» **YOUR TASK**:
Exact duplicates of all entries are needed.

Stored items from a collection
<<<<

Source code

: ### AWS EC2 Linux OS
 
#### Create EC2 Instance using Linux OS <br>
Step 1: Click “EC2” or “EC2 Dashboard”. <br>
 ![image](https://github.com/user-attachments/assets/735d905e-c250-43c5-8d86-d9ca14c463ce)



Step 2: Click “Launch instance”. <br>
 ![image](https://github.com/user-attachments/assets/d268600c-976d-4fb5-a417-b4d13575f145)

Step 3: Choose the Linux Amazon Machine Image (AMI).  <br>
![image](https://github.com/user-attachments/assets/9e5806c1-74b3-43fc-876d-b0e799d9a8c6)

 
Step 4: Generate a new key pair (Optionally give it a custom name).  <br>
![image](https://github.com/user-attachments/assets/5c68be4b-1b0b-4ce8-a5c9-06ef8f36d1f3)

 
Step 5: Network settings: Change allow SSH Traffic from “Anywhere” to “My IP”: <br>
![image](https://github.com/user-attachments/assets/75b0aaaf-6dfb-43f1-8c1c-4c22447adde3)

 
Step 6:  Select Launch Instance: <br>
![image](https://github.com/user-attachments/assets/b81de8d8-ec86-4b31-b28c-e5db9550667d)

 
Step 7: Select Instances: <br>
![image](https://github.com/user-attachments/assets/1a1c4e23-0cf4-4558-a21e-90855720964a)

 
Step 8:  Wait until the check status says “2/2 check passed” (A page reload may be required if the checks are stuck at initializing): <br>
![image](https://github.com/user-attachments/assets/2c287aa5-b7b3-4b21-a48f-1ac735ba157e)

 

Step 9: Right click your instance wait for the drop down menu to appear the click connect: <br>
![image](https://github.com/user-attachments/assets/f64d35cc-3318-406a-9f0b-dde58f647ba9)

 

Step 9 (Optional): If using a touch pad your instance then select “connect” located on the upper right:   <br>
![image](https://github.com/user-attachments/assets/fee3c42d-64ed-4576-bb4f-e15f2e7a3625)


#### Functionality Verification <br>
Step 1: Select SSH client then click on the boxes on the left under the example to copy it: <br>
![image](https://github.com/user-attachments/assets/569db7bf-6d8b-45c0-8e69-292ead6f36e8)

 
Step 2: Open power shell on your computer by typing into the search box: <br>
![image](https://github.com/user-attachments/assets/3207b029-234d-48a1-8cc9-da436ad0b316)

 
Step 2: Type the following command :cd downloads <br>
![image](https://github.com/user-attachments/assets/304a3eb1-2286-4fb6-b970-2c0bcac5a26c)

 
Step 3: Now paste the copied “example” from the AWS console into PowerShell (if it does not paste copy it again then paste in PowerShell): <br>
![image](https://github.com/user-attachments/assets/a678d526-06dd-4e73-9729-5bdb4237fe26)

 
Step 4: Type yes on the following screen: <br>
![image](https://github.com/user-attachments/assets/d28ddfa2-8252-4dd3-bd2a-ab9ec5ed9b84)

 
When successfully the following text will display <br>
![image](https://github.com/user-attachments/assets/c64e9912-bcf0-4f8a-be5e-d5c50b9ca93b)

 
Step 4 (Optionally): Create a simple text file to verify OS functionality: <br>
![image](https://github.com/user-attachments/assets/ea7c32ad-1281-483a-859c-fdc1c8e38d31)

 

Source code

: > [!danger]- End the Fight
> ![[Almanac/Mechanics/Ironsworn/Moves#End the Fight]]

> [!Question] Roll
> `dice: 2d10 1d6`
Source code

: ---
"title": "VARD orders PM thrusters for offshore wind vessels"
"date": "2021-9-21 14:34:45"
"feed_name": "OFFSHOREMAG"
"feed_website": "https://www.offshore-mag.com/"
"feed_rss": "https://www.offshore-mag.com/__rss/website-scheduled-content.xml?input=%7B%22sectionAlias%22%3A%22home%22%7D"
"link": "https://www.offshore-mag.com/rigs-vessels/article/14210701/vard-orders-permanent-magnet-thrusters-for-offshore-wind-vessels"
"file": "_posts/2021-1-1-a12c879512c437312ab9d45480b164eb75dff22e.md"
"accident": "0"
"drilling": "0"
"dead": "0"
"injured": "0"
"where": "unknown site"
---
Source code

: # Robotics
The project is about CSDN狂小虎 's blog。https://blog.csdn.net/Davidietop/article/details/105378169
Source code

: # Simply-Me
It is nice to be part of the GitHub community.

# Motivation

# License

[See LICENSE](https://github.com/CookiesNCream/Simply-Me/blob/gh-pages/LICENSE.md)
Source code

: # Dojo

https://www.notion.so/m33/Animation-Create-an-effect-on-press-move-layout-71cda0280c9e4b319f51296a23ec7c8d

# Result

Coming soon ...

>>>>

» **RESPONSE TO THE EXERCISE**:
Source code

: ### AWS EC2 Linux OS
 
#### Create EC2 Instance using Linux OS <br>
Step 1: Click “EC2” or “EC2 Dashboard”. <br>
 ![image](https://github.com/user-attachments/assets/735d905e-c250-43c5-8d86-d9ca14c463ce)



Step 2: Click “Launch instance”. <br>
 ![image](https://github.com/user-attachments/assets/d268600c-976d-4fb5-a417-b4d13575f145)

Step 3: Choose the Linux Amazon Machine Image (AMI).  <br>
![image](https://github.com/user-attachments/assets/9e5806c1-74b3-43fc-876d-b0e799d9a8c6)

 
Step 4: Generate a new key pair (Optionally give it a custom name).  <br>
![image](https://github.com/user-attachments/assets/5c68be4b-1b0b-4ce8-a5c9-06ef8f36d1f3)

 
Step 5: Network settings: Change allow SSH Traffic from “Anywhere” to “My IP”: <br>
![image](https://github.com/user-attachments/assets/75b0aaaf-6dfb-43f1-8c1c-4c22447adde3)

 
Step 6:  Select Launch Instance: <br>
![image](https://github.com/user-attachments/assets/b81de8d8-ec86-4b31-b28c-e5db9550667d)

 
Step 7: Select Instances: <br>
![image](https://github.com/user-attachments/assets/1a1c4e23-0cf4-4558-a21e-90855720964a)

 
Step 8:  Wait until the check status says “2/2 check passed” (A page reload may be required if the checks are stuck at initializing): <br>
![image](https://github.com/user-attachments/assets/2c287aa5-b7b3-4b21-a48f-1ac735ba157e)

 

Step 9: Right click your instance wait for the drop down menu to appear the click connect: <br>
![image](https://github.com/user-attachments/assets/f64d35cc-3318-406a-9f0b-dde58f647ba9)

 

Step 9 (Optional): If using a touch pad your instance then select “connect” located on the upper right:   <br>
![image](https://github.com/user-attachments/assets/fee3c42d-64ed-4576-bb4f-e15f2e7a3625)


#### Functionality Verification <br>
Step 1: Select SSH client then click on the boxes on the left under the example to copy it: <br>
![image](https://github.com/user-attachments/assets/569db7bf-6d8b-45c0-8e69-292ead6f36e8)

 
Step 2: Open power shell on your computer by typing into the search box: <br>
![image](https://github.com/user-attachments/assets/3207b029-234d-48a1-8cc9-da436ad0b316)

 
Step 2: Type the following command :cd downloads <br>
![image](https://github.com/user-attachments/assets/304a3eb1-2286-4fb6-b970-2c0bcac5a26c)

 
Step 3: Now paste the copied “example” from the AWS console into PowerShell (if it does not paste copy it again then paste in PowerShell): <br>
![image](https://github.com/user-attachments/assets/a678d526-06dd-4e73-9729-5bdb4237fe26)

 
Step 4: Type yes on the following screen: <br>
![image](https://github.com/user-attachments/assets/d28ddfa2-8252-4dd3-bd2a-ab9ec5ed9b84)

 
When successfully the following text will display <br>
![image](https://github.com/user-attachments/assets/c64e9912-bcf0-4f8a-be5e-d5c50b9ca93b)

 
Step 4 (Optionally): Create a simple text file to verify OS functionality: <br>
![image](https://github.com/user-attachments/assets/ea7c32ad-1281-483a-859c-fdc1c8e38d31)

 

Source code

: > [!danger]- End the Fight
> ![[Almanac/Mechanics/Ironsworn/Moves#End the Fight]]

> [!Question] Roll
> `dice: 2d10 1d6`
Source code

: ---
"title": "VARD orders PM thrusters for offshore wind vessels"
"date": "2021-9-21 14:34:45"
"feed_name": "OFFSHOREMAG"
"feed_website": "https://www.offshore-mag.com/"
"feed_rss": "https://www.offshore-mag.com/__rss/website-scheduled-content.xml?input=%7B%22sectionAlias%22%3A%22home%22%7D"
"link": "https://www.offshore-mag.com/rigs-vessels/article/14210701/vard-orders-permanent-magnet-thrusters-for-offshore-wind-vessels"
"file": "_posts/2021-1-1-a12c879512c437312ab9d45480b164eb75dff22e.md"
"accident": "0"
"drilling": "0"
"dead": "0"
"injured": "0"
"where": "unknown site"
---
Source code

: # Robotics
The project is about CSDN狂小虎 's blog。https://blog.csdn.net/Davidietop/article/details/105378169
Source code

: # Simply-Me
It is nice to be part of the GitHub community.

# Motivation

# License

[See LICENSE](https://github.com/CookiesNCream/Simply-Me/blob/gh-pages/LICENSE.md)
Source code

: # Dojo

https://www.notion.so/m33/Animation-Create-an-effect-on-press-move-layout-71cda0280c9e4b319f51296a23ec7c8d

# Result

Coming soon ...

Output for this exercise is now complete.